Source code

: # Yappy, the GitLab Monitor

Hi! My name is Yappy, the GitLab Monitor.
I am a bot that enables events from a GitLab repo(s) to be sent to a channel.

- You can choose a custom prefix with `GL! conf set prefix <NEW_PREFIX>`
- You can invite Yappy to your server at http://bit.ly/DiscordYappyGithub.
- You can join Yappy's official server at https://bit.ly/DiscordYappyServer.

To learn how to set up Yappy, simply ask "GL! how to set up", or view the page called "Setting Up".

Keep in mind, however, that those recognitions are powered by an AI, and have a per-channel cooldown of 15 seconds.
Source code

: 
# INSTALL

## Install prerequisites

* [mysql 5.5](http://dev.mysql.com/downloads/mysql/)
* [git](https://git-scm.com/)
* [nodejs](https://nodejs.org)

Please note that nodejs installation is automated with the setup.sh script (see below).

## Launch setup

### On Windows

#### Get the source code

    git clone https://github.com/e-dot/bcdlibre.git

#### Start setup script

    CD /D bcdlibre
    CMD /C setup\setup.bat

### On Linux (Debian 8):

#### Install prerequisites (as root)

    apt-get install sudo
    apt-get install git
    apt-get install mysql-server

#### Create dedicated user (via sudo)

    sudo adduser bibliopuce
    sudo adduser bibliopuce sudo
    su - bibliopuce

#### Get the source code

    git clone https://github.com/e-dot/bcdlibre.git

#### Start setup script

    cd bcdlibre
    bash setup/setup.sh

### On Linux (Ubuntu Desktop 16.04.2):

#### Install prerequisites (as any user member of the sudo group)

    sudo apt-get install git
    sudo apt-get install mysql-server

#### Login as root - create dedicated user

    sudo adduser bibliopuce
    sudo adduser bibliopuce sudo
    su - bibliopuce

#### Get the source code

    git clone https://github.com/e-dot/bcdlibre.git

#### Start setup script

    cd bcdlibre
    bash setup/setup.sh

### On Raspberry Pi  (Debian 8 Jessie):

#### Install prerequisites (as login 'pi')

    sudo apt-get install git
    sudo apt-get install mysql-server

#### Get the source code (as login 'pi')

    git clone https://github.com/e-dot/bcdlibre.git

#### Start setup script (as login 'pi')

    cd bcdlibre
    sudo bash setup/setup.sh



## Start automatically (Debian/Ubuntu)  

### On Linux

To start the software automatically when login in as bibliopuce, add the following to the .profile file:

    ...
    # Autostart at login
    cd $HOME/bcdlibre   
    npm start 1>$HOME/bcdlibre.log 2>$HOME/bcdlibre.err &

___

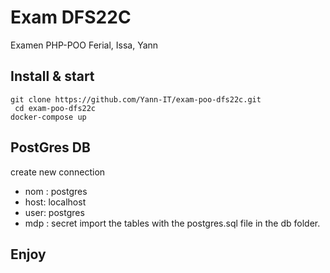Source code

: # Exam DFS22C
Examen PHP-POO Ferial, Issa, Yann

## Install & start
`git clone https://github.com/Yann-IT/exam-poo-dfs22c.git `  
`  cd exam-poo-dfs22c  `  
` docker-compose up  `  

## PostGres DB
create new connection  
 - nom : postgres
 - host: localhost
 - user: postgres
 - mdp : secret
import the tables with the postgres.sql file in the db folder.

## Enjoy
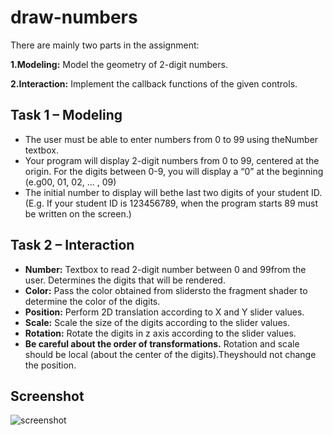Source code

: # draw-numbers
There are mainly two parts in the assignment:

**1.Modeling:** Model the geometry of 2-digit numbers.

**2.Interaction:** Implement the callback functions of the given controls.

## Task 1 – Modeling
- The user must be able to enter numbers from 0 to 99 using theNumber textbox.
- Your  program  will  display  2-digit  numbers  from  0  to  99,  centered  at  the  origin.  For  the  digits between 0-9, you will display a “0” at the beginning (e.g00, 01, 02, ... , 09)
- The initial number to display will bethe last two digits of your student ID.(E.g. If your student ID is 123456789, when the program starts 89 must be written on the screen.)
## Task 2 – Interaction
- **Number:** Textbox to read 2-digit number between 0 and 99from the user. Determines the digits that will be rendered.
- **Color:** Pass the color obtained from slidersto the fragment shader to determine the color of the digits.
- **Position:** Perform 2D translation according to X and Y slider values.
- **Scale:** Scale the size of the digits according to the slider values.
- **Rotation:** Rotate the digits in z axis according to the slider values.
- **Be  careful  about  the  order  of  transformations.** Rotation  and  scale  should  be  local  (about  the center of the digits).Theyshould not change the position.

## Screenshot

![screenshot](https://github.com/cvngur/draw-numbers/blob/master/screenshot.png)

___

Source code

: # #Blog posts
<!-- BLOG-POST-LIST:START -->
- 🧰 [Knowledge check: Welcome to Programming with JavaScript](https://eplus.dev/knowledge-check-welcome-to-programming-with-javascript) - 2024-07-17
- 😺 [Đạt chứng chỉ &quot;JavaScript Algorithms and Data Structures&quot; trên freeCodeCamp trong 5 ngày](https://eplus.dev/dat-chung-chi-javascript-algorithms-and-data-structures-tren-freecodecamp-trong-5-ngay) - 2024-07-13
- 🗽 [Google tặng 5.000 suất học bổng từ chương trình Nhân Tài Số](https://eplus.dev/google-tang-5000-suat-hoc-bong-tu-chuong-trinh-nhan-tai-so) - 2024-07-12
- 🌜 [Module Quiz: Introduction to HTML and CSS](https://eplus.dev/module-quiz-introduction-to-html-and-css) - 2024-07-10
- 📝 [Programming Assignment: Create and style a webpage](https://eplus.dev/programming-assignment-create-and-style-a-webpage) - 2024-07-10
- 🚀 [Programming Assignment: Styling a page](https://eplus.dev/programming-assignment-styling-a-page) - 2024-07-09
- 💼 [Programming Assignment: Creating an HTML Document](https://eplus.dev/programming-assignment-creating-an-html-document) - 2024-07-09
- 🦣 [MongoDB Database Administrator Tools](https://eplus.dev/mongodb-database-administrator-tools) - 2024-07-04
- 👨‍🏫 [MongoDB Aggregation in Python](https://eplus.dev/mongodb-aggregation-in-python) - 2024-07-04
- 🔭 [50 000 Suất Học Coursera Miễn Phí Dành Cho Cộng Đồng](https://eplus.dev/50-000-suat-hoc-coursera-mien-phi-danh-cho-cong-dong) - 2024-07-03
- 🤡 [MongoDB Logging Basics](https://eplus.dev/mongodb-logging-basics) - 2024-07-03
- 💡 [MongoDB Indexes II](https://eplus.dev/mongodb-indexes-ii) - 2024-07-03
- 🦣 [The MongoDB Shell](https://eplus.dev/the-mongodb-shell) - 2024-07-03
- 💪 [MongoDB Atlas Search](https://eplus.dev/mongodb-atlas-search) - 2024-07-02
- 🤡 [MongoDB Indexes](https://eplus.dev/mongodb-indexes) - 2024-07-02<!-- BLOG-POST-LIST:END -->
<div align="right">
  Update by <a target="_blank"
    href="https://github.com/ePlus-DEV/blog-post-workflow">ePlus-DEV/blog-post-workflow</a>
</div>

___

- TASK TO CARRY OUT: Pictures excluded, reproduce only the part above that opens with the line holding "- nom : postgres" and closes with the line holding "## Screenshot", exactly as written.

- EXERCISE RESULT:
 - nom : postgres
 - host: localhost
 - user: postgres
 - mdp : secret
import the tables with the postgres.sql file in the db folder.

## Enjoy
Source code

: # draw-numbers
There are mainly two parts in the assignment:

**1.Modeling:** Model the geometry of 2-digit numbers.

**2.Interaction:** Implement the callback functions of the given controls.

## Task 1 – Modeling
- The user must be able to enter numbers from 0 to 99 using theNumber textbox.
- Your  program  will  display  2-digit  numbers  from  0  to  99,  centered  at  the  origin.  For  the  digits between 0-9, you will display a “0” at the beginning (e.g00, 01, 02, ... , 09)
- The initial number to display will bethe last two digits of your student ID.(E.g. If your student ID is 123456789, when the program starts 89 must be written on the screen.)
## Task 2 – Interaction
- **Number:** Textbox to read 2-digit number between 0 and 99from the user. Determines the digits that will be rendered.
- **Color:** Pass the color obtained from slidersto the fragment shader to determine the color of the digits.
- **Position:** Perform 2D translation according to X and Y slider values.
- **Scale:** Scale the size of the digits according to the slider values.
- **Rotation:** Rotate the digits in z axis according to the slider values.
- **Be  careful  about  the  order  of  transformations.** Rotation  and  scale  should  be  local  (about  the center of the digits).Theyshould not change the position.

## Screenshot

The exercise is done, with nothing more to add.